Should an entry contain an image, leave the image out and repeat the entry's text exactly.

•••

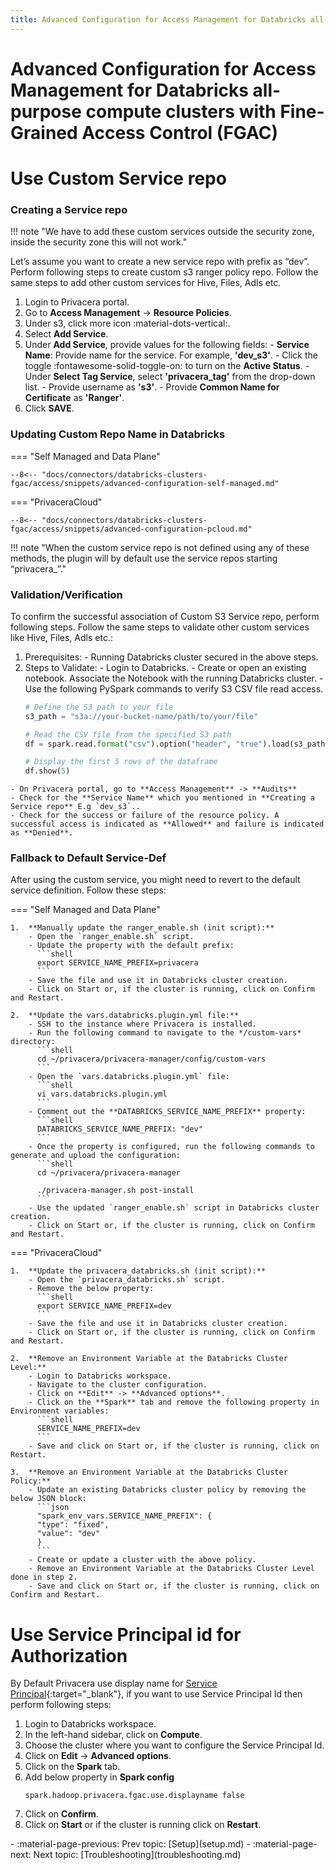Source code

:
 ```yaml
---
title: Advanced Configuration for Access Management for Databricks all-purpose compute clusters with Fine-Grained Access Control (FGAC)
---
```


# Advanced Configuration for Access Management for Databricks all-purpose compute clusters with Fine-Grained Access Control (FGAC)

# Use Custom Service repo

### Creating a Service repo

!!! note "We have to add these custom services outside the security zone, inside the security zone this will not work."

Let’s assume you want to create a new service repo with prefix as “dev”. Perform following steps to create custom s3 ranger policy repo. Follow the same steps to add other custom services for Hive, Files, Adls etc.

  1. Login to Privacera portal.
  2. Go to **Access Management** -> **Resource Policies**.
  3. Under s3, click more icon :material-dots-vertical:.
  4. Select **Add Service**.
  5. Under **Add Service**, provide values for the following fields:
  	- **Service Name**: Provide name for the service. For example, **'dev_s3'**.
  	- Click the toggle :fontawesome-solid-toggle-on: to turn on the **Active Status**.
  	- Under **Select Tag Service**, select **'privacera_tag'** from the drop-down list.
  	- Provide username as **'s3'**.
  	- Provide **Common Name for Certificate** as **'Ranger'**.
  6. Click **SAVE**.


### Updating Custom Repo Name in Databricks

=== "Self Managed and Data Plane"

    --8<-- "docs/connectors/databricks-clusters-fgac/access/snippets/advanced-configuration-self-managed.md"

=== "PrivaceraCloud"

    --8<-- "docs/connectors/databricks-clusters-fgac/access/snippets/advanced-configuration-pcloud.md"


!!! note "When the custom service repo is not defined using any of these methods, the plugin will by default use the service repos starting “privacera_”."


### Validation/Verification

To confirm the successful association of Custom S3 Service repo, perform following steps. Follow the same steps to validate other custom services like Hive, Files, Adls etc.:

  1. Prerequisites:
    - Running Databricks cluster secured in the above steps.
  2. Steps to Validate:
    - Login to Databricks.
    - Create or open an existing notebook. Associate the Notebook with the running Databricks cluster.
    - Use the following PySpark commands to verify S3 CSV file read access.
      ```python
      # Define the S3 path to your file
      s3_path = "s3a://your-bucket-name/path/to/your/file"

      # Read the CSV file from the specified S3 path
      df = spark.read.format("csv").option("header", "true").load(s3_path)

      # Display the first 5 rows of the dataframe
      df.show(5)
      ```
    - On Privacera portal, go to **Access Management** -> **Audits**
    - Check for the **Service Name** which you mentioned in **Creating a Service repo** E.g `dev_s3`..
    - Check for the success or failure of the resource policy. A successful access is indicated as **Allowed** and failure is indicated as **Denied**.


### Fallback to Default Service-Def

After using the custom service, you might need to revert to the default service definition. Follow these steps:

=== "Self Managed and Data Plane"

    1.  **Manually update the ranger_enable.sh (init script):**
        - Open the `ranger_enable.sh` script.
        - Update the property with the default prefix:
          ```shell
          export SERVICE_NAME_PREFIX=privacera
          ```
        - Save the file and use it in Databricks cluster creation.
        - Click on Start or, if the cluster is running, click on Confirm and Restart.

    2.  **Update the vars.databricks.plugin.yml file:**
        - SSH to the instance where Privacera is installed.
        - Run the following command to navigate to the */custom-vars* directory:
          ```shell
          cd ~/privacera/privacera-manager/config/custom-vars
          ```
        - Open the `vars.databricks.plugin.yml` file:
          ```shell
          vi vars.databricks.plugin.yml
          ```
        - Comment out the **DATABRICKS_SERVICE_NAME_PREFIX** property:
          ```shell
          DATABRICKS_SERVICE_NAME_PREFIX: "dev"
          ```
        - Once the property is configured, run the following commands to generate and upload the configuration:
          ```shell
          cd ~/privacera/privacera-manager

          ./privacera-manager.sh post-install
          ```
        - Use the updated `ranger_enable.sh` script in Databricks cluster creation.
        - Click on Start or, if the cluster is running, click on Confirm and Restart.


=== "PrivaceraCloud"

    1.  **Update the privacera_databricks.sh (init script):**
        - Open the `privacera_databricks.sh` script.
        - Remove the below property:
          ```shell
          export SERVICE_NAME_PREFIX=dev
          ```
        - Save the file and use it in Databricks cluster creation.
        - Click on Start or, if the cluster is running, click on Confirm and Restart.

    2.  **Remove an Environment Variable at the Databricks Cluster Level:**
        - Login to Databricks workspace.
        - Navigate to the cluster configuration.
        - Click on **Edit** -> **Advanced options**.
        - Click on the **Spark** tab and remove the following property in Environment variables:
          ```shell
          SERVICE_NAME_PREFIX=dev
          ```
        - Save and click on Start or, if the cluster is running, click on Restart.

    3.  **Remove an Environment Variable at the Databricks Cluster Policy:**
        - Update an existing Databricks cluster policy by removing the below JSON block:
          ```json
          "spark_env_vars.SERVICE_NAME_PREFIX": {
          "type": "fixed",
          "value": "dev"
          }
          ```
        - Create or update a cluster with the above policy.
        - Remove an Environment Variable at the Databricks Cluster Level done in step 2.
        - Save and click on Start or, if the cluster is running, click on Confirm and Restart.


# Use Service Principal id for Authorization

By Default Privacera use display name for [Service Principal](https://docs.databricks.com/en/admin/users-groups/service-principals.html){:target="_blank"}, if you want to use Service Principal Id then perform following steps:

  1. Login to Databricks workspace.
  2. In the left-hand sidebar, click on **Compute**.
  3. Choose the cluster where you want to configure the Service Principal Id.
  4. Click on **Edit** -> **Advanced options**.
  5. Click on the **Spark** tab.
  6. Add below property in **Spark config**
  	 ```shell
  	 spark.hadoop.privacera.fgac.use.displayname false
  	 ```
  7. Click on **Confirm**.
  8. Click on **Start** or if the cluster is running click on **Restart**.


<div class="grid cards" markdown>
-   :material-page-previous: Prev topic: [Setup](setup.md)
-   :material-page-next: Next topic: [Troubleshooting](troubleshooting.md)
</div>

•••

▶ **ANSWER FOR THE TASK**
Source code

:
 ```yaml
---
title: Advanced Configuration for Access Management for Databricks all-purpose compute clusters with Fine-Grained Access Control (FGAC)
---
```


# Advanced Configuration for Access Management for Databricks all-purpose compute clusters with Fine-Grained Access Control (FGAC)

# Use Custom Service repo

### Creating a Service repo

!!! note "We have to add these custom services outside the security zone, inside the security zone this will not work."

Let’s assume you want to create a new service repo with prefix as “dev”. Perform following steps to create custom s3 ranger policy repo. Follow the same steps to add other custom services for Hive, Files, Adls etc.

  1. Login to Privacera portal.
  2. Go to **Access Management** -> **Resource Policies**.
  3. Under s3, click more icon :material-dots-vertical:.
  4. Select **Add Service**.
  5. Under **Add Service**, provide values for the following fields:
  	- **Service Name**: Provide name for the service. For example, **'dev_s3'**.
  	- Click the toggle :fontawesome-solid-toggle-on: to turn on the **Active Status**.
  	- Under **Select Tag Service**, select **'privacera_tag'** from the drop-down list.
  	- Provide username as **'s3'**.
  	- Provide **Common Name for Certificate** as **'Ranger'**.
  6. Click **SAVE**.


### Updating Custom Repo Name in Databricks

=== "Self Managed and Data Plane"

    --8<-- "docs/connectors/databricks-clusters-fgac/access/snippets/advanced-configuration-self-managed.md"

=== "PrivaceraCloud"

    --8<-- "docs/connectors/databricks-clusters-fgac/access/snippets/advanced-configuration-pcloud.md"


!!! note "When the custom service repo is not defined using any of these methods, the plugin will by default use the service repos starting “privacera_”."


### Validation/Verification

To confirm the successful association of Custom S3 Service repo, perform following steps. Follow the same steps to validate other custom services like Hive, Files, Adls etc.:

  1. Prerequisites:
    - Running Databricks cluster secured in the above steps.
  2. Steps to Validate:
    - Login to Databricks.
    - Create or open an existing notebook. Associate the Notebook with the running Databricks cluster.
    - Use the following PySpark commands to verify S3 CSV file read access.
      ```python
      # Define the S3 path to your file
      s3_path = "s3a://your-bucket-name/path/to/your/file"

      # Read the CSV file from the specified S3 path
      df = spark.read.format("csv").option("header", "true").load(s3_path)

      # Display the first 5 rows of the dataframe
      df.show(5)
      ```
    - On Privacera portal, go to **Access Management** -> **Audits**
    - Check for the **Service Name** which you mentioned in **Creating a Service repo** E.g `dev_s3`..
    - Check for the success or failure of the resource policy. A successful access is indicated as **Allowed** and failure is indicated as **Denied**.


### Fallback to Default Service-Def

After using the custom service, you might need to revert to the default service definition. Follow these steps:

=== "Self Managed and Data Plane"

    1.  **Manually update the ranger_enable.sh (init script):**
        - Open the `ranger_enable.sh` script.
        - Update the property with the default prefix:
          ```shell
          export SERVICE_NAME_PREFIX=privacera
          ```
        - Save the file and use it in Databricks cluster creation.
        - Click on Start or, if the cluster is running, click on Confirm and Restart.

    2.  **Update the vars.databricks.plugin.yml file:**
        - SSH to the instance where Privacera is installed.
        - Run the following command to navigate to the */custom-vars* directory:
          ```shell
          cd ~/privacera/privacera-manager/config/custom-vars
          ```
        - Open the `vars.databricks.plugin.yml` file:
          ```shell
          vi vars.databricks.plugin.yml
          ```
        - Comment out the **DATABRICKS_SERVICE_NAME_PREFIX** property:
          ```shell
          DATABRICKS_SERVICE_NAME_PREFIX: "dev"
          ```
        - Once the property is configured, run the following commands to generate and upload the configuration:
          ```shell
          cd ~/privacera/privacera-manager

          ./privacera-manager.sh post-install
          ```
        - Use the updated `ranger_enable.sh` script in Databricks cluster creation.
        - Click on Start or, if the cluster is running, click on Confirm and Restart.


=== "PrivaceraCloud"

    1.  **Update the privacera_databricks.sh (init script):**
        - Open the `privacera_databricks.sh` script.
        - Remove the below property:
          ```shell
          export SERVICE_NAME_PREFIX=dev
          ```
        - Save the file and use it in Databricks cluster creation.
        - Click on Start or, if the cluster is running, click on Confirm and Restart.

    2.  **Remove an Environment Variable at the Databricks Cluster Level:**
        - Login to Databricks workspace.
        - Navigate to the cluster configuration.
        - Click on **Edit** -> **Advanced options**.
        - Click on the **Spark** tab and remove the following property in Environment variables:
          ```shell
          SERVICE_NAME_PREFIX=dev
          ```
        - Save and click on Start or, if the cluster is running, click on Restart.

    3.  **Remove an Environment Variable at the Databricks Cluster Policy:**
        - Update an existing Databricks cluster policy by removing the below JSON block:
          ```json
          "spark_env_vars.SERVICE_NAME_PREFIX": {
          "type": "fixed",
          "value": "dev"
          }
          ```
        - Create or update a cluster with the above policy.
        - Remove an Environment Variable at the Databricks Cluster Level done in step 2.
        - Save and click on Start or, if the cluster is running, click on Confirm and Restart.


# Use Service Principal id for Authorization

By Default Privacera use display name for [Service Principal](https://docs.databricks.com/en/admin/users-groups/service-principals.html){:target="_blank"}, if you want to use Service Principal Id then perform following steps:

  1. Login to Databricks workspace.
  2. In the left-hand sidebar, click on **Compute**.
  3. Choose the cluster where you want to configure the Service Principal Id.
  4. Click on **Edit** -> **Advanced options**.
  5. Click on the **Spark** tab.
  6. Add below property in **Spark config**
  	 ```shell
  	 spark.hadoop.privacera.fgac.use.displayname false
  	 ```
  7. Click on **Confirm**.
  8. Click on **Start** or if the cluster is running click on **Restart**.


<div class="grid cards" markdown>
-   :material-page-previous: Prev topic: [Setup](setup.md)
-   :material-page-next: Next topic: [Troubleshooting](troubleshooting.md)
</div>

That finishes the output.